Saxophone great Darius Jones nurtures string connections on the West Coast

At the jazz fest, New York artist dedicates The Vancouver Suite to violinists Josh and Jesse Zubot, cellist Peggy Lee, and bassist James Meger

Darius Jones says “Strings sound different” here. Photo by Kholood Eid

 
 

Darius Jones and Strings with Gerald Cleaver present The Vancouver Suite at Ironworks on Friday, June 24. Jones joins the Josh Zubot Quartet at Performance Works earlier that day, and collaborates with Amirtha Kidambi and Julia Ulehla at Ironworks on July 3.

 

DARIUS JONES LIKES Vancouver’s ocean views, our relatively crime-free streets, taking long walks in Stanley Park, and the many affordable dining options near the Western Front arts centre—his usual pied-à-terre when he’s in town. But what the New York–based saxophonist really likes about this city is our string players. 

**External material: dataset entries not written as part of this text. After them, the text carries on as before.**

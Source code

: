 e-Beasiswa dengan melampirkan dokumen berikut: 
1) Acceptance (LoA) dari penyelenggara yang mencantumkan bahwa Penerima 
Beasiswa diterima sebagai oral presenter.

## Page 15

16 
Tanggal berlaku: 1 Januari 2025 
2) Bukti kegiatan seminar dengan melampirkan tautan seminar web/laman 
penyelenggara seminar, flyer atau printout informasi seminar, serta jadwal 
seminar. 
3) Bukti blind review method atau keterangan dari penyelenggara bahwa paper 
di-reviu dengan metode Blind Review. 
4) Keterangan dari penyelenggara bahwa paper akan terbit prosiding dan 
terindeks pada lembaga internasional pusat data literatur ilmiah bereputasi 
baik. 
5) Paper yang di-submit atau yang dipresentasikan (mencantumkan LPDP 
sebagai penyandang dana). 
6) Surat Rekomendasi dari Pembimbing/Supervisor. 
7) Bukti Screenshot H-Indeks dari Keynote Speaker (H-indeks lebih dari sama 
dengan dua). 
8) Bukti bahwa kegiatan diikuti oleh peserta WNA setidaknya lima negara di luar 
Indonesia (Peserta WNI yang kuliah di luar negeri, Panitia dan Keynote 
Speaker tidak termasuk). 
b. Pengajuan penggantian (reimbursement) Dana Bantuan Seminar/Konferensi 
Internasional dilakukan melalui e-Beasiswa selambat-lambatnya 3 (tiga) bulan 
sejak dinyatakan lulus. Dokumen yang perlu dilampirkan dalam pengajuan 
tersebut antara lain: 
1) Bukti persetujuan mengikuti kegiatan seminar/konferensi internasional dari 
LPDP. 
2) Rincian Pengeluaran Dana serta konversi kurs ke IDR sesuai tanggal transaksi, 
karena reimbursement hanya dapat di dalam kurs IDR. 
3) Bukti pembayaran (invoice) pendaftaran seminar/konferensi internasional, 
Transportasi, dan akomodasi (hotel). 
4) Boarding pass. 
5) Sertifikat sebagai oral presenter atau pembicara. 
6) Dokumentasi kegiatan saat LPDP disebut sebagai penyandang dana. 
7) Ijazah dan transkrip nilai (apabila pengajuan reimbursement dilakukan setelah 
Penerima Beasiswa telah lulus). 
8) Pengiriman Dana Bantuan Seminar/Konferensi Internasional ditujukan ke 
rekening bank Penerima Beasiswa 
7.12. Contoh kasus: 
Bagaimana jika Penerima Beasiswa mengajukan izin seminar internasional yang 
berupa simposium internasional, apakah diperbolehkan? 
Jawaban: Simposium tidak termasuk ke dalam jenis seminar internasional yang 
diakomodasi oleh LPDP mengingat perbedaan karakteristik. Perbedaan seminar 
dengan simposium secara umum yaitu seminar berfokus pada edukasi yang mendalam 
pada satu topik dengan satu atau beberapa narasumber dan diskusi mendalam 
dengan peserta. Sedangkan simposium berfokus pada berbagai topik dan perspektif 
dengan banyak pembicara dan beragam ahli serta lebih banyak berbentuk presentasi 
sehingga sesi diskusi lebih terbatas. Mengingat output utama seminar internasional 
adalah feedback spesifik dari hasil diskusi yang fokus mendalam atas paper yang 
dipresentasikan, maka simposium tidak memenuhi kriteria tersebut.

Nowhere else, he says, has such a concentration of violinists, violists, and cellists who are able to handle just about any form of music, from complex classical scores to free-form skronk.

“One of the things that I’ve noticed about the community is that you have a lot of string players there that improvise, that do really interesting things with strings,” Jones explains in a telephone interview from his home. “That’s something that’s unique to Vancouver. There are not a lot of places that have just like a gob of string players that are pushing string music into different zones—not just classical spaces. And so that’s something that’s very interesting to me.

“Strings sound different there,” he continues. “The string ensembles I’ve heard really are just fascinating. They don’t always subscribe to to the typical string-quartet or string-group thing a lot of the time. These people really are challenging those sounds.”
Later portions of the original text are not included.